[Material for the task]

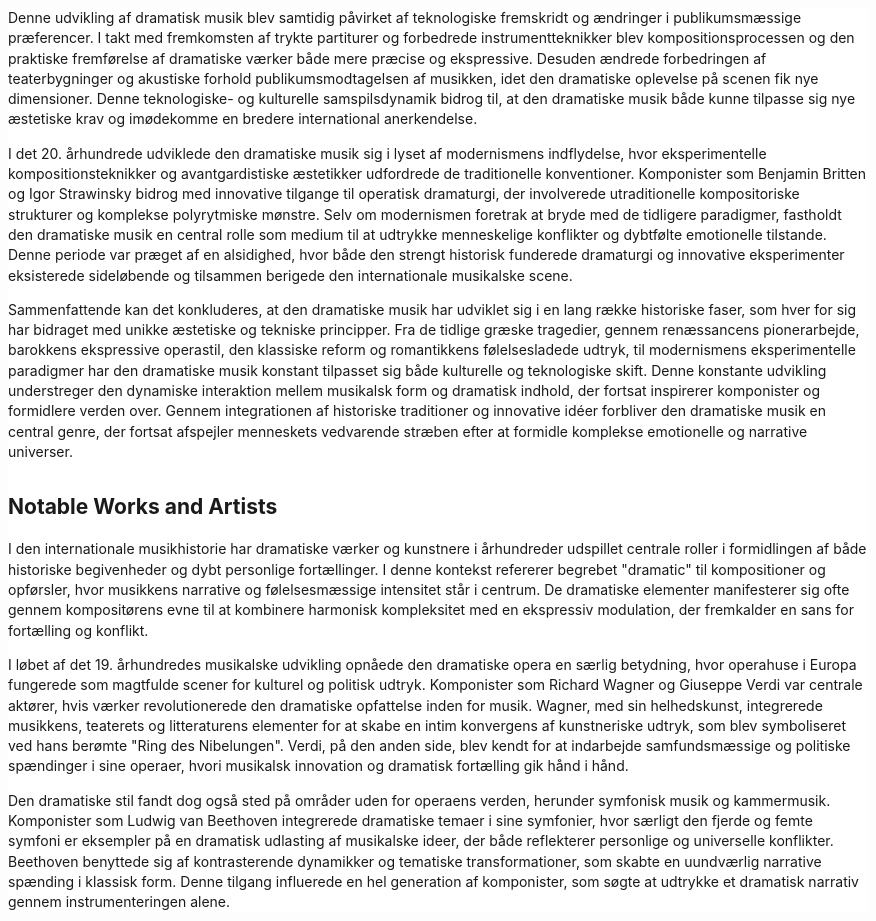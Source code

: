 Denne udvikling af dramatisk musik blev samtidig påvirket af teknologiske fremskridt og ændringer i
publikumsmæssige præferencer. I takt med fremkomsten af trykte partiturer og forbedrede
instrumentteknikker blev kompositionsprocessen og den praktiske fremførelse af dramatiske værker
både mere præcise og ekspressive. Desuden ændrede forbedringen af teaterbygninger og akustiske
forhold publikumsmodtagelsen af musikken, idet den dramatiske oplevelse på scenen fik nye
dimensioner. Denne teknologiske- og kulturelle samspilsdynamik bidrog til, at den dramatiske musik
både kunne tilpasse sig nye æstetiske krav og imødekomme en bredere international anerkendelse.

I det 20. århundrede udviklede den dramatiske musik sig i lyset af modernismens indflydelse, hvor
eksperimentelle kompositionsteknikker og avantgardistiske æstetikker udfordrede de traditionelle
konventioner. Komponister som Benjamin Britten og Igor Strawinsky bidrog med innovative tilgange til
operatisk dramaturgi, der involverede utraditionelle kompositoriske strukturer og komplekse
polyrytmiske mønstre. Selv om modernismen foretrak at bryde med de tidligere paradigmer, fastholdt
den dramatiske musik en central rolle som medium til at udtrykke menneskelige konflikter og
dybtfølte emotionelle tilstande. Denne periode var præget af en alsidighed, hvor både den strengt
historisk funderede dramaturgi og innovative eksperimenter eksisterede sideløbende og tilsammen
berigede den internationale musikalske scene.

Sammenfattende kan det konkluderes, at den dramatiske musik har udviklet sig i en lang række
historiske faser, som hver for sig har bidraget med unikke æstetiske og tekniske principper. Fra de
tidlige græske tragedier, gennem renæssancens pionerarbejde, barokkens ekspressive operastil, den
klassiske reform og romantikkens følelsesladede udtryk, til modernismens eksperimentelle paradigmer
har den dramatiske musik konstant tilpasset sig både kulturelle og teknologiske skift. Denne
konstante udvikling understreger den dynamiske interaktion mellem musikalsk form og dramatisk
indhold, der fortsat inspirerer komponister og formidlere verden over. Gennem integrationen af
historiske traditioner og innovative idéer forbliver den dramatiske musik en central genre, der
fortsat afspejler menneskets vedvarende stræben efter at formidle komplekse emotionelle og narrative
universer.

## Notable Works and Artists

I den internationale musikhistorie har dramatiske værker og kunstnere i århundreder udspillet
centrale roller i formidlingen af både historiske begivenheder og dybt personlige fortællinger. I
denne kontekst refererer begrebet "dramatic" til kompositioner og opførsler, hvor musikkens
narrative og følelsesmæssige intensitet står i centrum. De dramatiske elementer manifesterer sig
ofte gennem kompositørens evne til at kombinere harmonisk kompleksitet med en ekspressiv modulation,
der fremkalder en sans for fortælling og konflikt.

I løbet af det 19. århundredes musikalske udvikling opnåede den dramatiske opera en særlig
betydning, hvor operahuse i Europa fungerede som magtfulde scener for kulturel og politisk udtryk.
Komponister som Richard Wagner og Giuseppe Verdi var centrale aktører, hvis værker revolutionerede
den dramatiske opfattelse inden for musik. Wagner, med sin helhedskunst, integrerede musikkens,
teaterets og litteraturens elementer for at skabe en intim konvergens af kunstneriske udtryk, som
blev symboliseret ved hans berømte "Ring des Nibelungen". Verdi, på den anden side, blev kendt for
at indarbejde samfundsmæssige og politiske spændinger i sine operaer, hvori musikalsk innovation og
dramatisk fortælling gik hånd i hånd.

Den dramatiske stil fandt dog også sted på områder uden for operaens verden, herunder symfonisk
musik og kammermusik. Komponister som Ludwig van Beethoven integrerede dramatiske temaer i sine
symfonier, hvor særligt den fjerde og femte symfoni er eksempler på en dramatisk udlasting af
musikalske ideer, der både reflekterer personlige og universelle konflikter. Beethoven benyttede sig
af kontrasterende dynamikker og tematiske transformationer, som skabte en uundværlig narrative
spænding i klassisk form. Denne tilgang influerede en hel generation af komponister, som søgte at
udtrykke et dramatisk narrativ gennem instrumenteringen alene.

[/Material for the task]

Return the opening line of the data above and every line after it up to and including the line that holds "instrumentteknikker blev kompositionsprocessen"; pictures stay out.

Source code

: Denne udvikling af dramatisk musik blev samtidig påvirket af teknologiske fremskridt og ændringer i
publikumsmæssige præferencer. I takt med fremkomsten af trykte partiturer og forbedrede
instrumentteknikker blev kompositionsprocessen og den praktiske fremførelse af dramatiske værker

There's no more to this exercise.